As part of the ongoing modernization of Canada’s research infrastructure, DRAC is preparing to introduce a national Registration Agency for Research Activity Identifiers (RAiDs). RAiDs are a relatively new category of persistent identifiers designed to support the accurate identification, management, and linking of research activities—often conceptualized as research “projects”—throughout their full lifecycle.
RAiDs provide a globally unique, persistent identifier for a research activity and connect that activity to:
People (researchers, collaborators)
Organizations (institutions, funders)
Outputs (publications, datasets, software)
Related resources (grants, ethics approvals, infrastructure)
This enables research projects to be tracked, referenced, and integrated across multiple systems. RAiDs are especially relevant in environments where interoperability is critical, such as national and international research data platforms.
For Canada, RAiDs are being positioned as a foundational component of the Canadian Research Data Platform, where they will facilitate information exchange between services, reduce duplication, and improve project-level transparency across institutions.
A key principle of the RAiD system is that researchers cannot independently mint RAiD identifiers. RAiDs must be generated through a recognized RAiD Service Provider. This approach ensures consistency, quality, and proper registration within the global RAiD infrastructure.

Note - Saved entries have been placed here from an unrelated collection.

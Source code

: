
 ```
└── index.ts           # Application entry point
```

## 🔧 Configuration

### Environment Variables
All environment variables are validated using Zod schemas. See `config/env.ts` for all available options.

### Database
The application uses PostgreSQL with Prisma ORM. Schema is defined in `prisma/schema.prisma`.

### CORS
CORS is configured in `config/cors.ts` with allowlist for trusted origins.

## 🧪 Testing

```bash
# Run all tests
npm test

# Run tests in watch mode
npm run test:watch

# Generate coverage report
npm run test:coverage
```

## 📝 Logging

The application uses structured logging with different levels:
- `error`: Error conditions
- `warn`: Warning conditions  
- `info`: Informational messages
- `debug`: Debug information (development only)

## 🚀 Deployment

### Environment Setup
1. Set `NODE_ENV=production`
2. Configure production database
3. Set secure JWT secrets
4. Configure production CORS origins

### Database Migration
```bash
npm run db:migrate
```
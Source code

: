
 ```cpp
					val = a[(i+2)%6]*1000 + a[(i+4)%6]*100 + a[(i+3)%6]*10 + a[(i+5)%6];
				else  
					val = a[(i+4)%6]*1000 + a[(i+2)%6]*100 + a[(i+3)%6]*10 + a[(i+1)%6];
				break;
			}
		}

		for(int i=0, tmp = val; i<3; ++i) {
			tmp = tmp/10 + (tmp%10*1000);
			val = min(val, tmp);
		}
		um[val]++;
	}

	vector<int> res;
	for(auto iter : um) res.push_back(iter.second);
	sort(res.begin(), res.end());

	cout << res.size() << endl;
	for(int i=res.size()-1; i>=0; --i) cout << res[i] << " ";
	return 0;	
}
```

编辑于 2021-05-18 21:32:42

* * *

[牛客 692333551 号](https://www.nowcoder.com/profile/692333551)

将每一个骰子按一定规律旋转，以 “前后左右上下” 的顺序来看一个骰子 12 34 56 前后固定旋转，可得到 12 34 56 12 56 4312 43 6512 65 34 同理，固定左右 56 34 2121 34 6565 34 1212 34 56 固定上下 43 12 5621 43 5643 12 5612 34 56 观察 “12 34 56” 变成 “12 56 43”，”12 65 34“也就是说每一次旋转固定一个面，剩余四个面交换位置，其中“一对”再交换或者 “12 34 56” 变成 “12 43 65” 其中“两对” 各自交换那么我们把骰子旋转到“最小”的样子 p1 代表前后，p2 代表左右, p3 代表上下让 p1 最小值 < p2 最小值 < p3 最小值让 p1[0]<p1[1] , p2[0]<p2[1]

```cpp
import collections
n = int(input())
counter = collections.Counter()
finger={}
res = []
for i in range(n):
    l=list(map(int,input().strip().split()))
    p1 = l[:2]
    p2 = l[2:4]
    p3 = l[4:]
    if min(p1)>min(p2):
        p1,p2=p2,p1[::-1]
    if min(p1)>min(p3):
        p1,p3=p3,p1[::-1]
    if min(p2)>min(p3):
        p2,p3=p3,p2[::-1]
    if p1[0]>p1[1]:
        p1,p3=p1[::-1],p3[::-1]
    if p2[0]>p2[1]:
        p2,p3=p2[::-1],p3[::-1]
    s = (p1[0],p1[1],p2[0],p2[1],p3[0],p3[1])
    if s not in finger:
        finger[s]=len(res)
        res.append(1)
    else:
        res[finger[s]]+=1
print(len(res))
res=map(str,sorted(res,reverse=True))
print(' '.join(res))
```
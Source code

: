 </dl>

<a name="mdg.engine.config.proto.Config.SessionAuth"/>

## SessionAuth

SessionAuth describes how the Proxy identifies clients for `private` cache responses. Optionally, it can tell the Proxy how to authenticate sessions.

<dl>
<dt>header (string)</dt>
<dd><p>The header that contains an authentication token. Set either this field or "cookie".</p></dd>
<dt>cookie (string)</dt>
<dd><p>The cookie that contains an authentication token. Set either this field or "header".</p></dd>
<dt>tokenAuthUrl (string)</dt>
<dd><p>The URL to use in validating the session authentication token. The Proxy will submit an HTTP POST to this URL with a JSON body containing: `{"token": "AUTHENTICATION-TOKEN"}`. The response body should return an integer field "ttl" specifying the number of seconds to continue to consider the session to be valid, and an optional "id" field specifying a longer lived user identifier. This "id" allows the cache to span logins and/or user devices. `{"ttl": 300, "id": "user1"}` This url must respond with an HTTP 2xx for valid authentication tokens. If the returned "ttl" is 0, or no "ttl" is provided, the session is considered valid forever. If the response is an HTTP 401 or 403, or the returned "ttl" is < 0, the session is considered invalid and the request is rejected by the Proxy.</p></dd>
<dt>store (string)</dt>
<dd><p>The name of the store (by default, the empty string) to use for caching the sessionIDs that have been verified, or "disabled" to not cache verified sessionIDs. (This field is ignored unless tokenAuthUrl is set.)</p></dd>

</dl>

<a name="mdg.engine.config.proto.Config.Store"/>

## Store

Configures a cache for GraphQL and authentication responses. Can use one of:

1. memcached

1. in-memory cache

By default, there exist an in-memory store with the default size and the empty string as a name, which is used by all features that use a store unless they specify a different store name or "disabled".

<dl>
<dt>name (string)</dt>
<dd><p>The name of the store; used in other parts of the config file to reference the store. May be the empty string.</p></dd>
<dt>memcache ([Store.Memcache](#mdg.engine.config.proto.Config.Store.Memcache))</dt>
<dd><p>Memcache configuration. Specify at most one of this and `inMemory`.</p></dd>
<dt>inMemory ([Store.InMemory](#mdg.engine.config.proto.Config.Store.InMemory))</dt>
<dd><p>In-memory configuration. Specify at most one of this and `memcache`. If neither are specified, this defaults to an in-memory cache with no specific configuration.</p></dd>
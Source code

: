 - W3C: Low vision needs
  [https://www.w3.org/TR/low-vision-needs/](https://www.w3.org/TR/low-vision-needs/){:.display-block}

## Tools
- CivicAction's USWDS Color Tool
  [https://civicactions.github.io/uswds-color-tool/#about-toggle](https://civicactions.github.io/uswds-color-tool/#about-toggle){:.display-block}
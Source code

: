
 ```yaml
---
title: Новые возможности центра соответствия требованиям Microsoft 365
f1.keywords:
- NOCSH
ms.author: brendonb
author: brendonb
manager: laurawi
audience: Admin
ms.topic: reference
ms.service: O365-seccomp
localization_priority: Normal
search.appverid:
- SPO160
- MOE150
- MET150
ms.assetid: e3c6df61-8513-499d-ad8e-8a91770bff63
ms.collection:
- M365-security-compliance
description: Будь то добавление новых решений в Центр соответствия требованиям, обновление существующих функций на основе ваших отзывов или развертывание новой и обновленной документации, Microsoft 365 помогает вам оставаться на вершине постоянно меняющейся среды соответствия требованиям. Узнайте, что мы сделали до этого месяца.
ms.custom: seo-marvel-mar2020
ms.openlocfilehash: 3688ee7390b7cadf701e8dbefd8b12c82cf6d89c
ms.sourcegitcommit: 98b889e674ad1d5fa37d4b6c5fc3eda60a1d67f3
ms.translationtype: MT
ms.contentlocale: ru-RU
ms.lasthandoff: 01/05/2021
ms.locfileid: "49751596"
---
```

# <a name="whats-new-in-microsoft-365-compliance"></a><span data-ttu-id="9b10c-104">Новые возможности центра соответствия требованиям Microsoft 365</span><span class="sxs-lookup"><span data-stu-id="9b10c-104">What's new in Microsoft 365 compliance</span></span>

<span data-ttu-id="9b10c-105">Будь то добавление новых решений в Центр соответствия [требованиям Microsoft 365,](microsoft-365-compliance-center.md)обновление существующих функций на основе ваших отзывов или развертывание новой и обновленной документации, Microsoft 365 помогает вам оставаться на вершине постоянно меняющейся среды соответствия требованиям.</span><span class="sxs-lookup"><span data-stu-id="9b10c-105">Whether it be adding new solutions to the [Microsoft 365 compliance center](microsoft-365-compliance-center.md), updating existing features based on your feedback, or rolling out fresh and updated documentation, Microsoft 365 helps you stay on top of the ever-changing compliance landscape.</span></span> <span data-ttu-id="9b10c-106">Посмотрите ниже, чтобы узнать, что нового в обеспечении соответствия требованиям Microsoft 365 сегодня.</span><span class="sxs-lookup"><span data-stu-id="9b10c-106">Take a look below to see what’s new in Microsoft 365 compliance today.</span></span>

Two other identifiers have other minting processess:
ORCID allows individuals to mint their own researcher identifier at the ORCID website.
DOIs, however, must be issued by an authorized DOI service provider such as Dataverse, Zenodo, or Figshare.
RAiDs follow the DOI model rather than the ORCID model. Institutions, not individuals, carry the responsibility for minting and maintaining the associated metadata.
As DRAC moves toward becoming a national RAiD Registration Agency, Canadian researchers and institutions will gain a dedicated domestic pathway to obtain RAiDs that are recognized and resolvable globally.
All RAiD identifiers and their metadata are maintained in a centralized global registry managed by the International RAiD Data Service, currently coordinated by the Australian Research Data Commons and partner organizations. This registry serves as the authoritative source for RAiD information and provides stable, persistent resolution of RAiD identifiers.
The registry stores:
The RAiD itself
Descriptive metadata about the research activity
Relationships to researchers, institutions, datasets, and grants
Activity lifecycle events (start, updates, completion)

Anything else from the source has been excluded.